Poster
DecAD: Decoupling Anomalies in Latent Space for Multi-Class Unsupervised Anomaly Detection
Xiaolei Wang · Xiaoyang Wang · Huihui Bai · ENG LIM · Jimin XIAO
Recent unsupervised distillation-based and reconstruction-based methods rely on the feature inconsistency of a frozen encoder and the corresponding learnable decoder to achieve anomaly localization. However, these methods have a critical limitation: decoders trained exclusively on normal samples unexpectedly well reconstruct abnormal features, leading to degraded detection performance. We identify this phenomenon as 'anomaly leakage' (AL): the decoder optimized by reconstruction loss tends to directly copy the encoded input, regardless of whether the input is a normal or abnormal feature. To address this challenge, we propose a novel framework that explicitly decouples encoded features into normal and abnormal components through a bounded invertible mapping in a prior latent space.

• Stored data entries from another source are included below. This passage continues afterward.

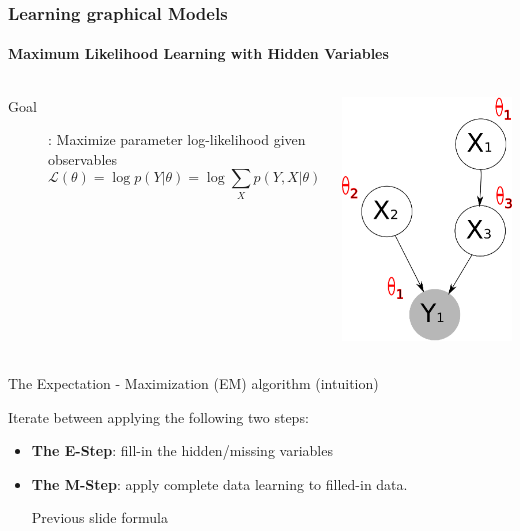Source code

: \documentclass[slidestop,compress,mathserif]{beamer}
\begin{document}
\begin{frame}
	\frametitle{Learning graphical Models}
    \framesubtitle{Maximum Likelihood Learning with Hidden Variables}
	\begin{columns}[T]
	\begin{description}
	\item[Goal]: Maximize parameter log-likelihood given observables
	$$\mathcal{L}(\theta) = \log p(Y|\theta) = \log \sum_{X} p(Y,X|\theta)$$
	\end{description}
	\includegraphics[width=.8\textwidth]{g3}
	\end{columns}
	
	\begin{description}
	\item[The Expectation - Maximization (EM) algorithm (intuition)]
	\end{description}
	Iterate between applying the following two steps:
	\begin{itemize}
	\item \textbf{The E-Step}: fill-in the hidden/missing variables
	\item \textbf{The M-Step}: apply complete data learning to filled-in data.
	
		Previous slide formula 	
	\end{itemize}
\end{frame}
\end{document}
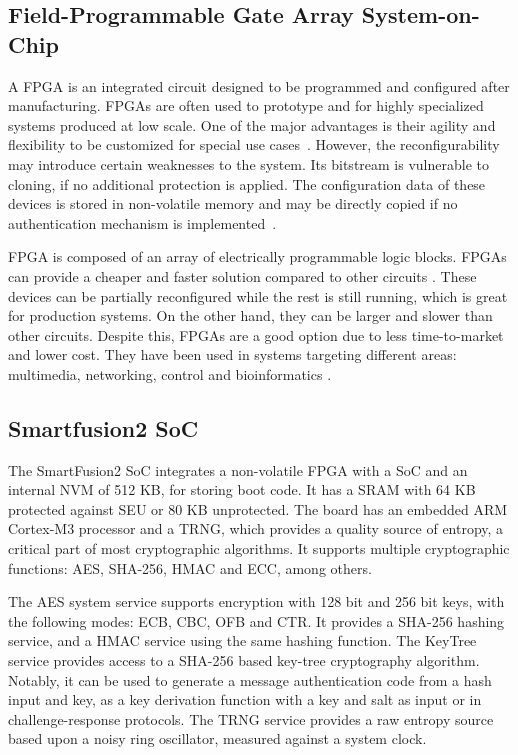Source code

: \subsection{Field-Programmable Gate Array System-on-Chip}\label{chap:background:computing:smartfusion}
A \ac{FPGA} is an integrated circuit designed to be programmed and configured after manufacturing. \ac{FPGA}s are often used to prototype and for highly specialized systems produced at low scale. One of the major advantages is their agility and flexibility to be customized for special use cases~\cite{cyberphysicalsystems}. However, the reconfigurability may introduce certain weaknesses to the system. Its bitstream is vulnerable to cloning, if no additional protection is applied. The configuration data of these devices is stored in non-volatile memory and may be directly copied if no authentication mechanism is implemented~\cite{drimer2007authentication}.

FPGA is composed of an array of electrically programmable logic blocks. FPGAs can provide a cheaper and faster solution compared to other circuits \cite{farooq2012fpga}. These devices can be partially reconfigured while the rest is still running, which is great for production systems. On the other hand, they can be larger and slower than other circuits. 
Despite this, FPGAs are a good option due to less time-to-market and lower cost. They have been used in systems targeting different areas: multimedia, networking, control and bioinformatics \cite{dorta2009overview}.

\subsection*{Smartfusion2 SoC}\label{chap:background:computing:smartfusion}

The SmartFusion2 \ac{SoC} integrates a non-volatile \ac{FPGA} with a \ac{SoC} and an internal \ac{NVM} of 512 KB, for storing boot code.
It has a \ac{SRAM} with 64 KB protected against \ac{SEU} or 80 KB unprotected. The board has an embedded ARM Cortex-M3 processor and a \ac{TRNG}, which provides a quality source of entropy, a critical part of most cryptographic algorithms. It supports multiple cryptographic functions: \ac{AES}, \ac{SHA}-256, \ac{HMAC} and \ac{ECC}, among others.

The \ac{AES} system service supports encryption with 128 bit and 256 bit keys, with the following modes: ECB, CBC, OFB and CTR.
It provides a \ac{SHA}-256 hashing service, and a \ac{HMAC} service using the same hashing function.
The KeyTree service provides access to a SHA-256 based key-tree cryptography algorithm. Notably, it can be used to generate a message authentication code from a hash input and key, as a key derivation function with a key and salt as input or in challenge-response protocols.
The \ac{TRNG} service provides a raw entropy source based upon a noisy ring oscillator, measured against a system clock.

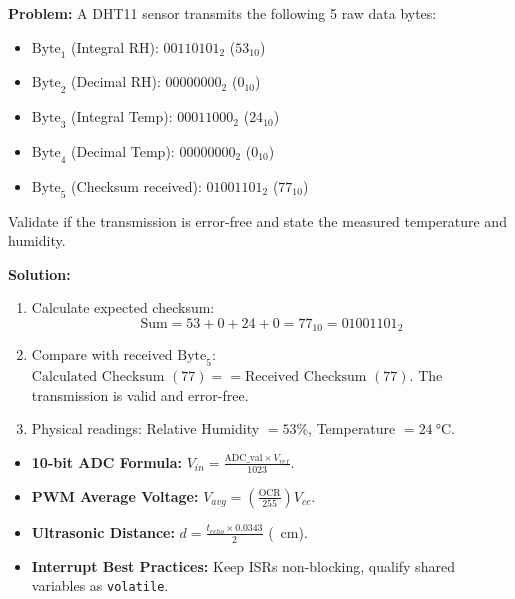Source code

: \begin{examplebox}
\textbf{Problem:} A DHT11 sensor transmits the following 5 raw data bytes:
\begin{itemize}
    \item $\text{Byte}_1$ (Integral RH): $00110101_2$ ($53_{10}$)
    \item $\text{Byte}_2$ (Decimal RH): $00000000_2$ ($0_{10}$)
    \item $\text{Byte}_3$ (Integral Temp): $00011000_2$ ($24_{10}$)
    \item $\text{Byte}_4$ (Decimal Temp): $00000000_2$ ($0_{10}$)
    \item $\text{Byte}_5$ (Checksum received): $01001101_2$ ($77_{10}$)
\end{itemize}
Validate if the transmission is error-free and state the measured temperature and humidity.

\textbf{Solution:}
\begin{enumerate}
    \item Calculate expected checksum:
    \begin{equation}
    \text{Sum} = 53 + 0 + 24 + 0 = 77_{10} = 01001101_2
    \end{equation}
    \item Compare with received $\text{Byte}_5$:
    $\text{Calculated Checksum } (77) == \text{Received Checksum } (77)$.
    The transmission is valid and error-free.
    \item Physical readings: Relative Humidity $= 53\%$, Temperature $= \SI{24}{\celsius}$.
\end{enumerate}
\end{examplebox}

\begin{takeawaybox}
\begin{itemize}
    \item \textbf{10-bit ADC Formula:} $V_{in} = \frac{\text{ADC\_val} \times V_{ref}}{1023}$.
    \item \textbf{PWM Average Voltage:} $V_{avg} = \left( \frac{\text{OCR}}{255} \right) V_{cc}$.
    \item \textbf{Ultrasonic Distance:} $d = \frac{t_{echo} \times 0.0343}{2}$ (\SI{}{\centi\meter}).
    \item \textbf{Interrupt Best Practices:} Keep ISRs non-blocking, qualify shared variables as \texttt{volatile}.
\end{itemize}
\end{takeawaybox}
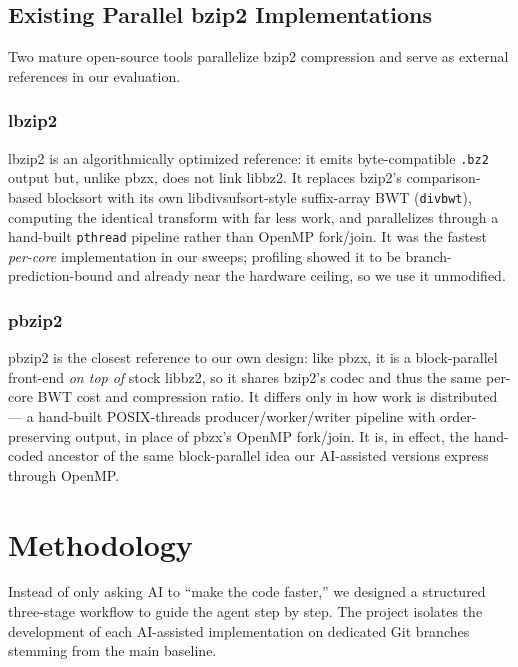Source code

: \documentclass[conference]{IEEEtran}
\begin{document}
\subsection{Existing Parallel bzip2 Implementations}
Two mature open-source tools parallelize bzip2 compression and serve as external references in our evaluation.

\subsubsection{lbzip2}
lbzip2 is an algorithmically optimized reference: it emits byte-compatible \texttt{.bz2} output but, unlike pbzx, does not link libbz2. It replaces bzip2's comparison-based blocksort with its own libdivsufsort-style suffix-array BWT (\texttt{divbwt}), computing the identical transform with far less work, and parallelizes through a hand-built \texttt{pthread} pipeline rather than OpenMP fork/join. It was the fastest \emph{per-core} implementation in our sweeps; profiling showed it to be branch-prediction-bound and already near the hardware ceiling, so we use it unmodified.

\subsubsection{pbzip2}
pbzip2 is the closest reference to our own design: like pbzx, it is a block-parallel front-end \emph{on top of} stock libbz2, so it shares bzip2's codec and thus the same per-core BWT cost and compression ratio. It differs only in how work is distributed --- a hand-built POSIX-threads producer/worker/writer pipeline with order-preserving output, in place of pbzx's OpenMP fork/join. It is, in effect, the hand-coded ancestor of the same block-parallel idea our AI-assisted versions express through OpenMP.
\section{Methodology}
Instead of only asking AI to ``make the code faster,'' we designed a structured three-stage workflow to guide the agent step by step. The project isolates the development of each AI-assisted implementation on dedicated Git branches stemming from the main baseline.
\end{document}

Compared to previous methods, the invertible structure can eliminate anomalous information point-to-point without damaging the information of neighboring patches, improving reconstruction. Moreover, the framework suppresses the abnormal component before reconstructing features through inverse mapping. In this process, effective synthetic abnormal features are essential for training the decoupling process. Therefore, we propose to apply adversarial training to find suitable perturbations to simulate feature-level anomalies. Extensive experimental evaluations on benchmark datasets, including MVTec AD, VisA, and Real-IAD, demonstrate that our method achieves competitive performance compared to state-of-the-art approaches. The code will be made publicly available.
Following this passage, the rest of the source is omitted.